Gebre Mesqel Lalibela
Royalty · Confessor · 1200–1300 · Ethiopia, Jerusalem
Life events
- Born — 1162
Born in the town of Roha in the province of Lasta to Jan Seyoum, governor of Bugna, and Kirwerna, a housemaid in Jan Seyoum's service who fled to Roha after becoming pregnant. According to the Gadla Lalibela, a swarm of bees surrounded the newborn, which his mother read as a sign of future sovereignty, and he was accordingly named Lalibela — meaning 'the bees recognise his sovereignty' in Old Agaw.
- Exiled
Hostility from his uncle Tatadim and his brother Kedus Harbe — the reigning sovereign — forced Lalibela into exile. He spent many years in Jerusalem, later returned to Lasta long enough to marry Meskel Kibra, then fled again after renewed attempts on his life by Harbe.
- Other — 1181
Lalibela seized the throne from Kedus Harbe, reportedly by force of arms, allied with the Amhara people who had been promised court positions. After victory he exiled the seven Agaw clans from Lasta and settled the Amhara in their place, a realignment preserved in the proverb 'Amhara settled, Agaw exiled' and in the elevation of Amharic as Lessana Negus (language of the king).
- Other — 1187
A vision — linked in the Gadla Lalibela to Saladin's capture of Jerusalem in 1187 — inspired Lalibela to construct a new Jerusalem at Roha as his capital. The town received biblical place-names including a watercourse called the River Jordan (Amharic: Yordanos Wenz), and 11 monolithic rock-hewn churches were carved there during his reign.
- Other — 1210
An embassy from the Patriarch of Alexandria visited Lalibela's court around 1210 and left an account of the king and his successors Na'akueto La'ab and Yetbarak — one of the principal external sources for his reign alongside the Gadla Lalibela and land grants edited by Carlo Conti Rossini.
- Other
At the urging of his queen Masqal Kibra, Lalibela temporarily abdicated in favor of his nephew Na'akueto La'ab; after approximately 18 months of poor rule, Lalibela resumed the throne, again on Masqal Kibra's initiative. Historian Taddesse Tamrat suspects the tradition masks a brief usurpation ended by Lalibela's son Yetbarak.
- Died — 1221
Lalibela's reign ended in 1221. He is venerated as a saint by the Ethiopian Orthodox Tewahedo Church, with a feast observed on 19 June. The town of Roha was renamed Lalibela in his honor; the 11 rock-hewn churches there remain a UNESCO World Heritage Site and a center of Ethiopian Christian pilgrimage.
Relationships
No documented relationships yet.
Documented claims
- The name Lalibela derives from Old Agaw and means 'the bees recognise his sovereignty,' referencing a swarm of bees said to have surrounded him at birth — an omen his mother interpreted as a sign of royal destiny. (plausible)

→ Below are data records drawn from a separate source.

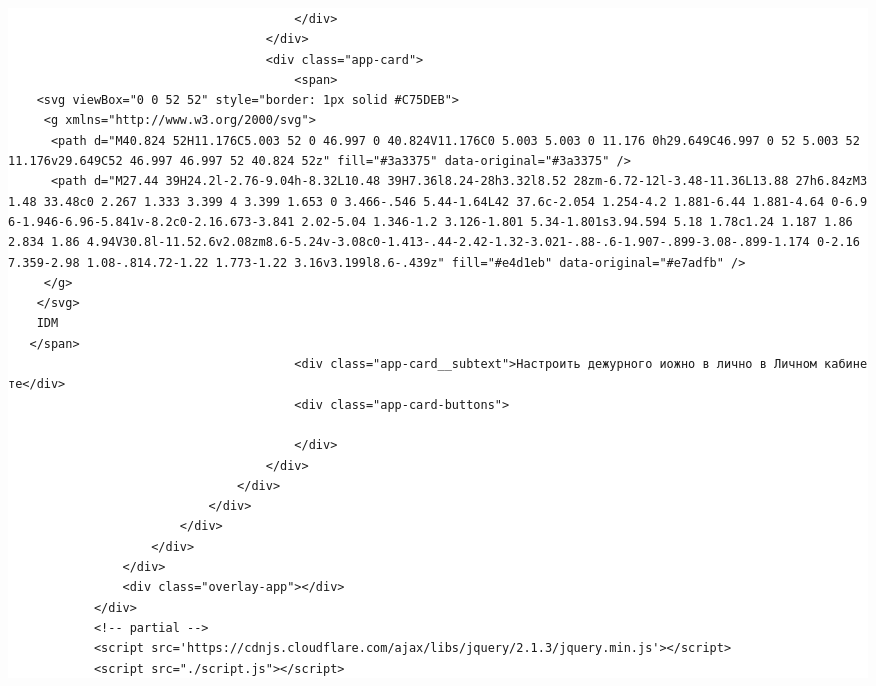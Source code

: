 											</div>
										</div>
										<div class="app-card">
											<span>
        <svg viewBox="0 0 52 52" style="border: 1px solid #C75DEB">
         <g xmlns="http://www.w3.org/2000/svg">
          <path d="M40.824 52H11.176C5.003 52 0 46.997 0 40.824V11.176C0 5.003 5.003 0 11.176 0h29.649C46.997 0 52 5.003 52 11.176v29.649C52 46.997 46.997 52 40.824 52z" fill="#3a3375" data-original="#3a3375" />
          <path d="M27.44 39H24.2l-2.76-9.04h-8.32L10.48 39H7.36l8.24-28h3.32l8.52 28zm-6.72-12l-3.48-11.36L13.88 27h6.84zM31.48 33.48c0 2.267 1.333 3.399 4 3.399 1.653 0 3.466-.546 5.44-1.64L42 37.6c-2.054 1.254-4.2 1.881-6.44 1.881-4.64 0-6.96-1.946-6.96-5.841v-8.2c0-2.16.673-3.841 2.02-5.04 1.346-1.2 3.126-1.801 5.34-1.801s3.94.594 5.18 1.78c1.24 1.187 1.86 2.834 1.86 4.94V30.8l-11.52.6v2.08zm8.6-5.24v-3.08c0-1.413-.44-2.42-1.32-3.021-.88-.6-1.907-.899-3.08-.899-1.174 0-2.167.359-2.98 1.08-.814.72-1.22 1.773-1.22 3.16v3.199l8.6-.439z" fill="#e4d1eb" data-original="#e7adfb" />
         </g>
        </svg>
        IDM
       </span>
											<div class="app-card__subtext">Настроить дежурного иожно в лично в Личном кабинете</div>
											<div class="app-card-buttons">
												
											</div>
										</div>
									</div>
								</div>
							</div>
						</div>
					</div>
					<div class="overlay-app"></div>
				</div>
				<!-- partial -->
				<script src='https://cdnjs.cloudflare.com/ajax/libs/jquery/2.1.3/jquery.min.js'></script>
				<script src="./script.js"></script>

</body>

</html>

- The Gadla Lalibela states the king carved the 11 rock-hewn churches out of stone 'with only the help of angels' — a tradition central to Ethiopian Orthodox liturgical memory of the site's origins. (legendary)
- According to the narrative of the Portuguese embassy of 1520–1526, recorded by Father Francisco Álvares and published in 1540, the Lalibelian priests claimed that the rock-hewn churches took 24 years to construct. (plausible)
- The Ethiopian Orthodox Tewahedo Church venerates Lalibela as a saint with his feast observed on 19 June (19 Sene in the Ethiopian calendar). (certain)
- Historian Getachew Mekonnen credits Queen Masqal Kibra with commissioning the rock-hewn church Bet Abba Libanos as a memorial for Lalibela after his death, making her one of the documented patrons of the Lalibela church complex. (plausible)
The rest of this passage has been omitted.